(Source data)
▬▬▬▬▬▬▬▬▬▬

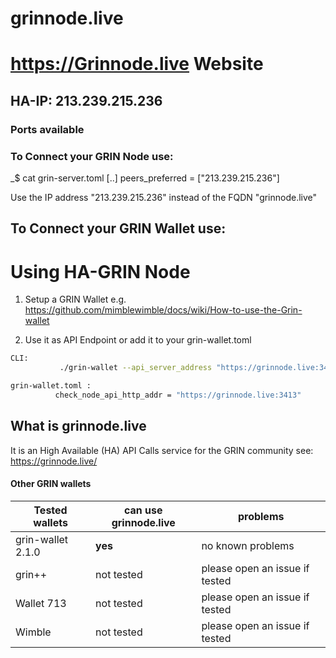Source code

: # grinnode.live
# https://Grinnode.live Website

## HA-IP: 213.239.215.236 

### Ports available
### To Connect your GRIN Node use:
_$ cat grin-server.toml
[..]
peers_preferred = ["213.239.215.236"]

Use the IP address "213.239.215.236" instead of the FQDN "grinnode.live"

## To Connect your GRIN Wallet use:

# Using HA-GRIN Node 
1. Setup a GRIN Wallet e.g. https://github.com/mimblewimble/docs/wiki/How-to-use-the-Grin-wallet

2. Use it as API Endpoint or add it to your grin-wallet.toml 
```bash
CLI:
           ./grin-wallet --api_server_address "https://grinnode.live:3413"

grin-wallet.toml :
          check_node_api_http_addr = "https://grinnode.live:3413"
```


## What is grinnode.live
It is an High Available (HA) API Calls service for the GRIN community 
see: https://grinnode.live/


#### Other GRIN wallets 

Tested wallets | can use grinnode.live | problems
------------ | ------------- | -------------
grin-wallet 2.1.0 | **yes**  | no known problems 
grin++ |  not tested | please open an issue if tested
Wallet 713 |  not tested | please open an issue if tested
Wimble |  not tested | please open an issue if tested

▬▬▬▬▬▬▬▬▬▬

**Problem to solve:**
Reply with a lone number, the count of lines in the data that include the string "problems".

**Result of the task:**
2